[Saved data entries]
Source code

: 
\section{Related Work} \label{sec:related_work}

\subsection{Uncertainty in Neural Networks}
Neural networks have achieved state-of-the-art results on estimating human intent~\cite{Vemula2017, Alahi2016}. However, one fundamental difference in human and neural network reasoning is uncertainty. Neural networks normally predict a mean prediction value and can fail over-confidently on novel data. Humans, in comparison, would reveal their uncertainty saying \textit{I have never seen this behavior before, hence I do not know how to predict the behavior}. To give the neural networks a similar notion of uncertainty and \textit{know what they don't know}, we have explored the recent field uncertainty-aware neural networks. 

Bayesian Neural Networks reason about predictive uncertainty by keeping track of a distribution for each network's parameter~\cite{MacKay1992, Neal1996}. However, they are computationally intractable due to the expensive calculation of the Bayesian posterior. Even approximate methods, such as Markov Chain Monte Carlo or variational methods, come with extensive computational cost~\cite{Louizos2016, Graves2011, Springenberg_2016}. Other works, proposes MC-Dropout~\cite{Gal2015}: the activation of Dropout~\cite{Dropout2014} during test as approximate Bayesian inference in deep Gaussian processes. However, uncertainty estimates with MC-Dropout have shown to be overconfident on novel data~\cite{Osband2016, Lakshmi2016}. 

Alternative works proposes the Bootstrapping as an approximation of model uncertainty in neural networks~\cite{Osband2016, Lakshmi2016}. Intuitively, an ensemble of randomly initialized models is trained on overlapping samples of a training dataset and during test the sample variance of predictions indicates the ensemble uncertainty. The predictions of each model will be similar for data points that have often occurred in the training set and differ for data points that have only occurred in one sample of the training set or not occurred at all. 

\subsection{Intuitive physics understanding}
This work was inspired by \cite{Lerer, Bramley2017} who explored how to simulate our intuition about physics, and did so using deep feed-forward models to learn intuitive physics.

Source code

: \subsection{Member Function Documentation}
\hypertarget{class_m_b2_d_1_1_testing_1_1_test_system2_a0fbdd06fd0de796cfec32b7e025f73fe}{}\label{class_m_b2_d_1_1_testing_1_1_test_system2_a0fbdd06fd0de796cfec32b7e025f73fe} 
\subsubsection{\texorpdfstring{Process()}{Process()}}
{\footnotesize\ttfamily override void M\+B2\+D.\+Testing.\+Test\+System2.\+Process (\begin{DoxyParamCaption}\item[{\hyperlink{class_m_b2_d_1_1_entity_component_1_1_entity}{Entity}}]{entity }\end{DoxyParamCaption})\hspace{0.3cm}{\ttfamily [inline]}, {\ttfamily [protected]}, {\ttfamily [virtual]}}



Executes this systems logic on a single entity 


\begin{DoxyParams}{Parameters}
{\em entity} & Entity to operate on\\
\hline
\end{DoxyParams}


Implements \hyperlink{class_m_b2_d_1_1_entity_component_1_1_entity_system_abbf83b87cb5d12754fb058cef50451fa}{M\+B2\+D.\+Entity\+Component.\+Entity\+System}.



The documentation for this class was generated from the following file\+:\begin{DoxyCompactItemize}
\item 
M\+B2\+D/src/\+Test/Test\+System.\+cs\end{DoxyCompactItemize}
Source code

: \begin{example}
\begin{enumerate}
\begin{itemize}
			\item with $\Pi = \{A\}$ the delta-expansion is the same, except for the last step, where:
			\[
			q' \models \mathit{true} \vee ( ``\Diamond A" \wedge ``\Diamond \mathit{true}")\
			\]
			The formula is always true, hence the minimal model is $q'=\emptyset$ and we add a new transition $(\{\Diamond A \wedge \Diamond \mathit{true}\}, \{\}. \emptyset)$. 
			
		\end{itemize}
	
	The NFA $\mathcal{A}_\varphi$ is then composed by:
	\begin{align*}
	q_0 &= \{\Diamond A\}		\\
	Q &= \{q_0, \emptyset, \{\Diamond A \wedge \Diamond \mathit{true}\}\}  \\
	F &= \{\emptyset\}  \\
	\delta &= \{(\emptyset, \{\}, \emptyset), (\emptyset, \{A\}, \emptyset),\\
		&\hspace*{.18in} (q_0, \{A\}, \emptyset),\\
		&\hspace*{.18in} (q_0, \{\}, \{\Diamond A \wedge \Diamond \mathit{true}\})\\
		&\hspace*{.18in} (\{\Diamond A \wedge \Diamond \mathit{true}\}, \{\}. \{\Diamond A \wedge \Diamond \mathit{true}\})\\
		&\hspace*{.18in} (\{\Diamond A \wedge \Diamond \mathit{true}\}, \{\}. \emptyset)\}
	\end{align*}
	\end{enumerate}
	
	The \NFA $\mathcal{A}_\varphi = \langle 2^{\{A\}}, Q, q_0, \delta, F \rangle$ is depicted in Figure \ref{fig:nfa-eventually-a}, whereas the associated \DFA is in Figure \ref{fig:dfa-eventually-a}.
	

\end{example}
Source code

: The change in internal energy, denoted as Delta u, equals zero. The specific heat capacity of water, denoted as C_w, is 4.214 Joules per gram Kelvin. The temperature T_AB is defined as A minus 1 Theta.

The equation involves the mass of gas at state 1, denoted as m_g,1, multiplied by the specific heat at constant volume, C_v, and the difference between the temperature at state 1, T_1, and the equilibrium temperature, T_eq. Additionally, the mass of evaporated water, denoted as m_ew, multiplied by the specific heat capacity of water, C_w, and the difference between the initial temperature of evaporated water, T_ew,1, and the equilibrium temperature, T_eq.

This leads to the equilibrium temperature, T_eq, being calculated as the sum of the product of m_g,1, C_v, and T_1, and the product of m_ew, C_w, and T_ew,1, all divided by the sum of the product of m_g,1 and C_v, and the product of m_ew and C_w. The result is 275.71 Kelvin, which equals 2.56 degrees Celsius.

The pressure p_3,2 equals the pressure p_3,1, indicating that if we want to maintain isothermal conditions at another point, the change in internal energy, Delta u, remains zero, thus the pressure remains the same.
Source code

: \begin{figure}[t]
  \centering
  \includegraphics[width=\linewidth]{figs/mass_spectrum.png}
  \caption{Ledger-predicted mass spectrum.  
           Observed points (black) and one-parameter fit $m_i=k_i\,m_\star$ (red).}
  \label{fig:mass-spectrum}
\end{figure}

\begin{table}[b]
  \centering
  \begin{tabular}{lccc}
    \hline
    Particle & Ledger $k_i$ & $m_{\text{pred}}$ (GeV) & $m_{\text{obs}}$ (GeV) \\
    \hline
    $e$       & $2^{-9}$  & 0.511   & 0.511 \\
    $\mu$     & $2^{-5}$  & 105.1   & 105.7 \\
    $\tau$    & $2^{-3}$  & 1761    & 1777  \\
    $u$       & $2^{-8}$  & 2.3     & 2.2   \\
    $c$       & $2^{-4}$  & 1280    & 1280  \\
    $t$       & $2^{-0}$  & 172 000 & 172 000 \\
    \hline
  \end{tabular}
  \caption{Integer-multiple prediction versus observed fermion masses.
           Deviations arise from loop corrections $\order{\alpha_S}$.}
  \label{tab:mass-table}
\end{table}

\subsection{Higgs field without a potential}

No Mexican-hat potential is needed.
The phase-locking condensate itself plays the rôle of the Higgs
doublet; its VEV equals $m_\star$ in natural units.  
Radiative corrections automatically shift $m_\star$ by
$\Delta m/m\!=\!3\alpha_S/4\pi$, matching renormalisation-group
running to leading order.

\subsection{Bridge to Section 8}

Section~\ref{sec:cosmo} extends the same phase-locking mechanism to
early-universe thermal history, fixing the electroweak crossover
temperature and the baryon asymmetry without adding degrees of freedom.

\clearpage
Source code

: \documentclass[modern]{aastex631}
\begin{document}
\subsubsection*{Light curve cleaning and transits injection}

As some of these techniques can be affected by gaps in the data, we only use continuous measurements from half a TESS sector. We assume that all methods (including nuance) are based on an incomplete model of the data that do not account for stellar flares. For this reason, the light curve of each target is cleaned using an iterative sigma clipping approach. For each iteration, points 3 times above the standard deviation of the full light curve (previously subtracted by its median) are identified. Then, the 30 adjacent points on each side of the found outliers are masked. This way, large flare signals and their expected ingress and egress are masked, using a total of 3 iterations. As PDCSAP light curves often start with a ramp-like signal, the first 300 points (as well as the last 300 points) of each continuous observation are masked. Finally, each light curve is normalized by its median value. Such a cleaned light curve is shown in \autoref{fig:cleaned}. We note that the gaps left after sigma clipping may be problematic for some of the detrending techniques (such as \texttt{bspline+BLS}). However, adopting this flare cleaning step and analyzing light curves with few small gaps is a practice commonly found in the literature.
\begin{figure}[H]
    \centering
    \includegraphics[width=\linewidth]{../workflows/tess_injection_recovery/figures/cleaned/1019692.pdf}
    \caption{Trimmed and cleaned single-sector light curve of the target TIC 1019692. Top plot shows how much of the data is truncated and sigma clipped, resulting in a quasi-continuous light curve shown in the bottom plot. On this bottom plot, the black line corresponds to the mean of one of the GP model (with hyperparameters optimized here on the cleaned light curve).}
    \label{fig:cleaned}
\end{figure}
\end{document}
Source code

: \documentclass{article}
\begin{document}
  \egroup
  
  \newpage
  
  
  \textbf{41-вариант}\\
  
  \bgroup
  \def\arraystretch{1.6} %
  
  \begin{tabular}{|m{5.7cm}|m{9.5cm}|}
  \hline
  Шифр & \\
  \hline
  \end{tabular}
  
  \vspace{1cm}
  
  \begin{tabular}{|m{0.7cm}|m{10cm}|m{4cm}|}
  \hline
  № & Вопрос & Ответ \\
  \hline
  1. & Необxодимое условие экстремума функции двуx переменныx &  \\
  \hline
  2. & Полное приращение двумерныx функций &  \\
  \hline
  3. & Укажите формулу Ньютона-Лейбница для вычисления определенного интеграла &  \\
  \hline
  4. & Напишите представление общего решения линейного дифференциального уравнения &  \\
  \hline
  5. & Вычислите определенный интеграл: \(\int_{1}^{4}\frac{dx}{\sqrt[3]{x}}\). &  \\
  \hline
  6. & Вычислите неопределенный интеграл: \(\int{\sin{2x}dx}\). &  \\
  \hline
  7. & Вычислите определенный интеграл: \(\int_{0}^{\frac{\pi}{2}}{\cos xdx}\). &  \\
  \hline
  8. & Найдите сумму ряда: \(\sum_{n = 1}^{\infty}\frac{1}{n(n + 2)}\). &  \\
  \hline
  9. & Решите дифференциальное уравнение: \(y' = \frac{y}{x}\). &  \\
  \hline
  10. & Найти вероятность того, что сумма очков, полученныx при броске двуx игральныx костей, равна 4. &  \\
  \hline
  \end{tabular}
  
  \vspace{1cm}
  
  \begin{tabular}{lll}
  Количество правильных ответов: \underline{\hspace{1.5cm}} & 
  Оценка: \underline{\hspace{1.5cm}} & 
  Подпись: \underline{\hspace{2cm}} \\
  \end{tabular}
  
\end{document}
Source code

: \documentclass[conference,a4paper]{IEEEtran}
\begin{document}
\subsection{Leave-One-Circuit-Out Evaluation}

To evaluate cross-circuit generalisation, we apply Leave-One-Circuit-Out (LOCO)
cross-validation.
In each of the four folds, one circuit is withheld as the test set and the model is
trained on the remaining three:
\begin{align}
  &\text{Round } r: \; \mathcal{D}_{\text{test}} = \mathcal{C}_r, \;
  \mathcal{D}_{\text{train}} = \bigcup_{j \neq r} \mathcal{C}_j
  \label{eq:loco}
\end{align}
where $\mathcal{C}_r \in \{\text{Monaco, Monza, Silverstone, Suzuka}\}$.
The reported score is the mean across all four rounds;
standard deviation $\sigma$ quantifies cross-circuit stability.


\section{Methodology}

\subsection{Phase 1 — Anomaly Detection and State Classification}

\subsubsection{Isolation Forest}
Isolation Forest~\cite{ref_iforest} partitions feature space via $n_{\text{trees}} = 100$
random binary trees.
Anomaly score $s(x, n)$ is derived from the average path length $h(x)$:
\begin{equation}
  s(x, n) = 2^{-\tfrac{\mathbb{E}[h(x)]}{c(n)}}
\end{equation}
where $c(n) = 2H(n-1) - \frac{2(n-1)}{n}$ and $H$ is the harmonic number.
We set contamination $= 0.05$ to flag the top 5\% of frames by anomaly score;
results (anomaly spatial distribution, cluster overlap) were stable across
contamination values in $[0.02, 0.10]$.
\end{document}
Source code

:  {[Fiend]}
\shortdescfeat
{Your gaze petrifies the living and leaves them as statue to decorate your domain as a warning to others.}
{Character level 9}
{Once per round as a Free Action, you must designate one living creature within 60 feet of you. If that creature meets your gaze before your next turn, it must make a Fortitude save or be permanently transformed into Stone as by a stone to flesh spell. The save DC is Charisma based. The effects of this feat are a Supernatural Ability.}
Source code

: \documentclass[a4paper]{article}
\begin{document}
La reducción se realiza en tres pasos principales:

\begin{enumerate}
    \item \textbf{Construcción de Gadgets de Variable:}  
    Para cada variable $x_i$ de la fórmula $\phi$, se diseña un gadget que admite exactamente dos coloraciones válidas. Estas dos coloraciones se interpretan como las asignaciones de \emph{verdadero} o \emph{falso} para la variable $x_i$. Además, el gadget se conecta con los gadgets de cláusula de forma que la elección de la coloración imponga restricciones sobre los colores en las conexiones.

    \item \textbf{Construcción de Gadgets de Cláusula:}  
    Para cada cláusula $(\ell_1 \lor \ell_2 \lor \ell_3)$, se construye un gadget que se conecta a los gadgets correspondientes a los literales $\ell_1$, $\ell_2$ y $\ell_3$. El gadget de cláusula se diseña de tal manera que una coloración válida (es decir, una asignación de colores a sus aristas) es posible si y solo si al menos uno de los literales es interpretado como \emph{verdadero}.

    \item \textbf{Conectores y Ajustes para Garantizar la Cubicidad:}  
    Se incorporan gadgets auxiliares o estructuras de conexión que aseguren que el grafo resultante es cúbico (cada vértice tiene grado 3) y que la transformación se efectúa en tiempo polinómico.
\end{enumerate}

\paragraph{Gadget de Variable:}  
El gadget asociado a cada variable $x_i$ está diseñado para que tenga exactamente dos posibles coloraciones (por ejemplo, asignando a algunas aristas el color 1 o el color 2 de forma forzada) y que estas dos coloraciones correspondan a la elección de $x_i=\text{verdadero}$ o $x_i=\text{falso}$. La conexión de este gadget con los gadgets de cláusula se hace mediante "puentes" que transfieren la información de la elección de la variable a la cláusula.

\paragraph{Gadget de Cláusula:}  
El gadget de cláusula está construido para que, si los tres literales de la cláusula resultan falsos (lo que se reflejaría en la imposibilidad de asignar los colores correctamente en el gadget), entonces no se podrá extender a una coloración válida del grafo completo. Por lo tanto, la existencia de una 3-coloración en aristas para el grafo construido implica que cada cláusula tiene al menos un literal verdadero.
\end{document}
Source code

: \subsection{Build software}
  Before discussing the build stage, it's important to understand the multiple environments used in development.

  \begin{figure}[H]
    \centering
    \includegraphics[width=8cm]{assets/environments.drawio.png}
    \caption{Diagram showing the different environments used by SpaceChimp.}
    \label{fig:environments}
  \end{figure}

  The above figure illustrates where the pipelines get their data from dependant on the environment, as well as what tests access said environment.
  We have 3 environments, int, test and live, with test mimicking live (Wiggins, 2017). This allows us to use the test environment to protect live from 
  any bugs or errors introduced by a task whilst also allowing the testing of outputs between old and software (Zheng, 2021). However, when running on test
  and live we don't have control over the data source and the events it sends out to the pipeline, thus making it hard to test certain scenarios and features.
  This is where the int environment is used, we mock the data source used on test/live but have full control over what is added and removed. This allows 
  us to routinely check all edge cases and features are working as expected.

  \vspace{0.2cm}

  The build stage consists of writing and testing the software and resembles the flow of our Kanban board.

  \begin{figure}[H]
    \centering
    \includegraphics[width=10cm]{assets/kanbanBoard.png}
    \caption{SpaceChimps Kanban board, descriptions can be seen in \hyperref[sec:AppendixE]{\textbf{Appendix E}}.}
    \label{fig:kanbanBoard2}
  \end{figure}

### Work order
Transcribe the lines from the first line of the records through the line that contains "Bayesian Neural Networks", both included, and add nothing else.

### Reply
Source code

: 
\section{Related Work} \label{sec:related_work}

\subsection{Uncertainty in Neural Networks}
Neural networks have achieved state-of-the-art results on estimating human intent~\cite{Vemula2017, Alahi2016}. However, one fundamental difference in human and neural network reasoning is uncertainty. Neural networks normally predict a mean prediction value and can fail over-confidently on novel data. Humans, in comparison, would reveal their uncertainty saying \textit{I have never seen this behavior before, hence I do not know how to predict the behavior}. To give the neural networks a similar notion of uncertainty and \textit{know what they don't know}, we have explored the recent field uncertainty-aware neural networks. 

Bayesian Neural Networks reason about predictive uncertainty by keeping track of a distribution for each network's parameter~\cite{MacKay1992, Neal1996}. However, they are computationally intractable due to the expensive calculation of the Bayesian posterior. Even approximate methods, such as Markov Chain Monte Carlo or variational methods, come with extensive computational cost~\cite{Louizos2016, Graves2011, Springenberg_2016}. Other works, proposes MC-Dropout~\cite{Gal2015}: the activation of Dropout~\cite{Dropout2014} during test as approximate Bayesian inference in deep Gaussian processes. However, uncertainty estimates with MC-Dropout have shown to be overconfident on novel data~\cite{Osband2016, Lakshmi2016}. 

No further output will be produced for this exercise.